Directions
Only the lines from the one containing "- **Scheduling**: Setting" through the end of the data below should be copied, each exactly as written and with both ends kept.

- Opening Delimiter -

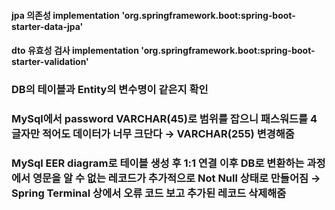 
#### jpa 의존성 implementation 'org.springframework.boot:spring-boot-starter-data-jpa'
#### dto 유효성 검사 implementation 'org.springframework.boot:spring-boot-starter-validation'

### DB의 테이블과 Entity의 변수명이 같은지 확인
### MySql에서 password VARCHAR(45)로 범위를 잡으니 패스워드를 4글자만 적어도 데이터가 너무 크단다 → VARCHAR(255) 변경해줌
### MySql EER diagram로 테이블 생성 후 1:1 연결 이후 DB로 변환하는 과정에서 영문을 알 수 없는 레코드가 추가적으로 Not Null 상태로 만들어짐 → Spring Terminal 상에서 오류 코드 보고 추가된 레코드 삭제해줌
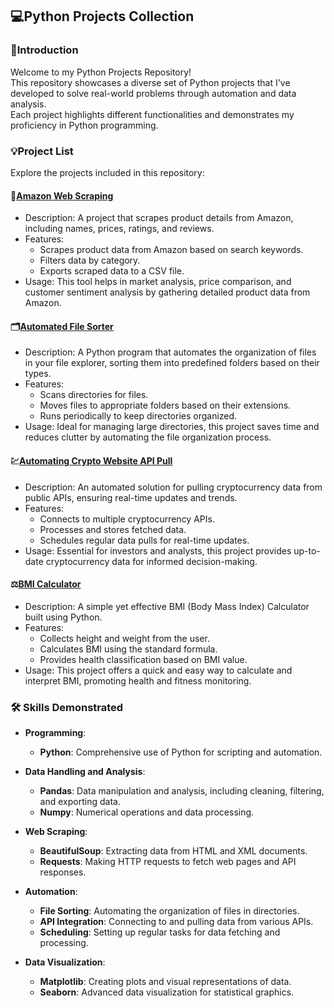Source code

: ## 💻Python Projects Collection

### 🔎Introduction
Welcome to my Python Projects Repository!  
This repository showcases a diverse set of Python projects that I've developed to solve real-world problems through automation and data analysis.  
Each project highlights different functionalities and demonstrates my proficiency in Python programming. 

### 💡Project List
Explore the projects included in this repository:

#### 🛒[Amazon Web Scraping](https://github.com/tsenyun/Python/blob/main/Amazon%20Web%20Scraping.ipynb)
- Description: A project that scrapes product details from Amazon, including names, prices, ratings, and reviews.
- Features:
    - Scrapes product data from Amazon based on search keywords.
    - Filters data by category.
    - Exports scraped data to a CSV file.
- Usage: This tool helps in market analysis, price comparison, and customer sentiment analysis by gathering detailed product data from Amazon.

#### 🗂️[Automated File Sorter](https://github.com/tsenyun/Python/blob/main/Automated%20File%20Sorter%20in%20File%20Explorer.ipynb)
- Description: A Python program that automates the organization of files in your file explorer, sorting them into predefined folders based on their types.
- Features:
    - Scans directories for files.
    - Moves files to appropriate folders based on their extensions.
    - Runs periodically to keep directories organized.
- Usage: Ideal for managing large directories, this project saves time and reduces clutter by automating the file organization process.

#### 💹[Automating Crypto Website API Pull](https://github.com/tsenyun/Python/blob/main/Automating%20Crypto%20Website%20API%20Pull.ipynb)
- Description: An automated solution for pulling cryptocurrency data from public APIs, ensuring real-time updates and trends.
- Features:
  - Connects to multiple cryptocurrency APIs.
  - Processes and stores fetched data.
  - Schedules regular data pulls for real-time updates.
- Usage: Essential for investors and analysts, this project provides up-to-date cryptocurrency data for informed decision-making.

#### ⚖️[BMI Calculator](https://github.com/tsenyun/Python/blob/main/BMI%20Calculator.ipynb)
- Description: A simple yet effective BMI (Body Mass Index) Calculator built using Python.
- Features:
  - Collects height and weight from the user.
  - Calculates BMI using the standard formula.
  - Provides health classification based on BMI value.
- Usage: This project offers a quick and easy way to calculate and interpret BMI, promoting health and fitness monitoring.

### 🛠️ Skills Demonstrated
- **Programming**: 
  - **Python**: Comprehensive use of Python for scripting and automation.

- **Data Handling and Analysis**:
  - **Pandas**: Data manipulation and analysis, including cleaning, filtering, and exporting data.
  - **Numpy**: Numerical operations and data processing.

- **Web Scraping**:
  - **BeautifulSoup**: Extracting data from HTML and XML documents.
  - **Requests**: Making HTTP requests to fetch web pages and API responses.

- **Automation**:
  - **File Sorting**: Automating the organization of files in directories.
  - **API Integration**: Connecting to and pulling data from various APIs.
  - **Scheduling**: Setting up regular tasks for data fetching and processing.

- **Data Visualization**:
  - **Matplotlib**: Creating plots and visual representations of data.
  - **Seaborn**: Advanced data visualization for statistical graphics.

- Closing Delimiter -

Answer for this exercise
  - **Scheduling**: Setting up regular tasks for data fetching and processing.

- **Data Visualization**:
  - **Matplotlib**: Creating plots and visual representations of data.
  - **Seaborn**: Advanced data visualization for statistical graphics.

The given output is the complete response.